Task instructions:
In the records below, find the line with "I've been having" and the line with "- [Introduction to". Print both exactly, along with every line between them, and no other line.

(Stored data entries)

........

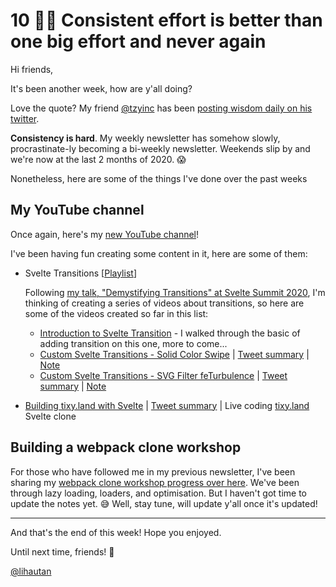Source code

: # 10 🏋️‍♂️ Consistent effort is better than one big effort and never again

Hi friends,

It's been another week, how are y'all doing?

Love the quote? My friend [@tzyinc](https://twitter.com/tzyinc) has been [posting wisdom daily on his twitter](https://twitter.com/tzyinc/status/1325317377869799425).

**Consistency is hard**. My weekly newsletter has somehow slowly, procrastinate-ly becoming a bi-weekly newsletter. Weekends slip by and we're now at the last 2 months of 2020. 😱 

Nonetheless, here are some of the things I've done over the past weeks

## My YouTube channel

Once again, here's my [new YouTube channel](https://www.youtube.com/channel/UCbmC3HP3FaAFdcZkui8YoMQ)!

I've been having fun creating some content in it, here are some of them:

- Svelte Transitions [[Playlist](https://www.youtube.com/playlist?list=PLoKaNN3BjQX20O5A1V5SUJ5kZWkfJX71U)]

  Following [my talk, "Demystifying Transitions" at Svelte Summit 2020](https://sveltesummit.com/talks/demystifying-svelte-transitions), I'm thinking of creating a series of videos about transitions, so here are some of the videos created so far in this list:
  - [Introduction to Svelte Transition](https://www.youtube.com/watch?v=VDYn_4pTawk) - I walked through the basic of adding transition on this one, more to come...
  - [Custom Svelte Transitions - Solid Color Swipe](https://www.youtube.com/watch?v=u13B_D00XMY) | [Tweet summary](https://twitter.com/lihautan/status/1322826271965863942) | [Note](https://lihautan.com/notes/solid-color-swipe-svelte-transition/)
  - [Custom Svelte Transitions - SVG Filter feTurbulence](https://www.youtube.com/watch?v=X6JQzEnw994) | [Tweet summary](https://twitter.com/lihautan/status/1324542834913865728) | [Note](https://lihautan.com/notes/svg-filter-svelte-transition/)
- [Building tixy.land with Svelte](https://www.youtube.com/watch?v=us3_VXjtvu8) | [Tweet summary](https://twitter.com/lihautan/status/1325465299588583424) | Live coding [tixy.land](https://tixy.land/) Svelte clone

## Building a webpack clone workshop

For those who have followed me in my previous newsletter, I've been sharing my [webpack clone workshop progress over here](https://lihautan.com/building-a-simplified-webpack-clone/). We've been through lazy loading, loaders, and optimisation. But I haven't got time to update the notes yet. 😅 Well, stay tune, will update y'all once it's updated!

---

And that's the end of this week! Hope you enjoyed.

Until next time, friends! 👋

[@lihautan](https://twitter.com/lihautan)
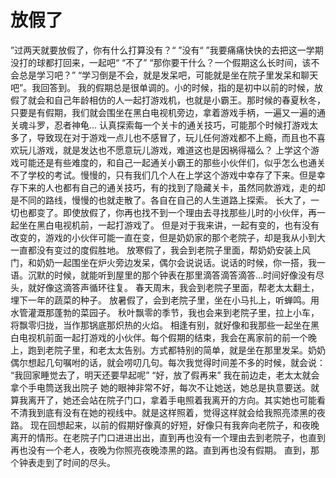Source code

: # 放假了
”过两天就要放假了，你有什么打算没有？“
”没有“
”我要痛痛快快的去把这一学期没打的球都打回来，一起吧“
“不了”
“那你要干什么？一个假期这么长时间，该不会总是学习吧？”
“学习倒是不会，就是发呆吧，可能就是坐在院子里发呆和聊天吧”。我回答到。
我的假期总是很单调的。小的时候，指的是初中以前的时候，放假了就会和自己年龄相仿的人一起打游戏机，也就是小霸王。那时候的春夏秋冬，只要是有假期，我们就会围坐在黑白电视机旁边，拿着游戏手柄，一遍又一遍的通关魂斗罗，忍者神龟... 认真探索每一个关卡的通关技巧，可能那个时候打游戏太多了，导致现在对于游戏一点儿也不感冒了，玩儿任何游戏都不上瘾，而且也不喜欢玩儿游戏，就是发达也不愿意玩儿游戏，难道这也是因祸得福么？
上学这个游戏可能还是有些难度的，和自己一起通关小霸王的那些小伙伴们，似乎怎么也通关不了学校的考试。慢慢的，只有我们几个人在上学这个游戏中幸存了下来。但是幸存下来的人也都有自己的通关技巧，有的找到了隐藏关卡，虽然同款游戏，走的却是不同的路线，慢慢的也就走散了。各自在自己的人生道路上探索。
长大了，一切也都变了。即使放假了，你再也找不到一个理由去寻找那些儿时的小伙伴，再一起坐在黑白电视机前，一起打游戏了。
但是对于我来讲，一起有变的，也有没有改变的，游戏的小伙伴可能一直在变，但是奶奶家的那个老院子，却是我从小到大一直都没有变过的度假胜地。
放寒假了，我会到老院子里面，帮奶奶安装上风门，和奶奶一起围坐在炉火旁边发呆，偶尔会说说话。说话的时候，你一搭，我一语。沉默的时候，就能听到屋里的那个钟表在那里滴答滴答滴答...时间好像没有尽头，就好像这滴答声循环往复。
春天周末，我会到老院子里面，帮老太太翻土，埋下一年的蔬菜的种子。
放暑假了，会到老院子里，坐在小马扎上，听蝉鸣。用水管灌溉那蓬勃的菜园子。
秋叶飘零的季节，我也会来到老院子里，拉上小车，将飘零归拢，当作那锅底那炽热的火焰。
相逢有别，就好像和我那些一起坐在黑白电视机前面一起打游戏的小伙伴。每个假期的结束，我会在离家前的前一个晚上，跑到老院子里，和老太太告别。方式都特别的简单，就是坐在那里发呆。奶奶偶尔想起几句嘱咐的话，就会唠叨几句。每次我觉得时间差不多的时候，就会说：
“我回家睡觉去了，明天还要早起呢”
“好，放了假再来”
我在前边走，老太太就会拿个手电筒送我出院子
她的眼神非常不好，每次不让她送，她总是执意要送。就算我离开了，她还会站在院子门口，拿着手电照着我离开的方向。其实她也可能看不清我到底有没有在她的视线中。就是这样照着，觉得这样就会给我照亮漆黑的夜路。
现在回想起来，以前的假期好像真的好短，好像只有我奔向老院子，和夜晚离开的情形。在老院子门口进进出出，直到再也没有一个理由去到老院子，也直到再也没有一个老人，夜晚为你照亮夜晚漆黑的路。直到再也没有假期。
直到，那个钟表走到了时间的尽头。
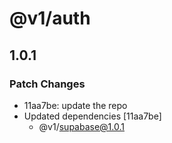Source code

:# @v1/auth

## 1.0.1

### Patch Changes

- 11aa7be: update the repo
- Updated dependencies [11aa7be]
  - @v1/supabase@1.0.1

........

Output of the exercise:
I've been having fun creating some content in it, here are some of them:

- Svelte Transitions [[Playlist](https://www.youtube.com/playlist?list=PLoKaNN3BjQX20O5A1V5SUJ5kZWkfJX71U)]

  Following [my talk, "Demystifying Transitions" at Svelte Summit 2020](https://sveltesummit.com/talks/demystifying-svelte-transitions), I'm thinking of creating a series of videos about transitions, so here are some of the videos created so far in this list:
  - [Introduction to Svelte Transition](https://www.youtube.com/watch?v=VDYn_4pTawk) - I walked through the basic of adding transition on this one, more to come...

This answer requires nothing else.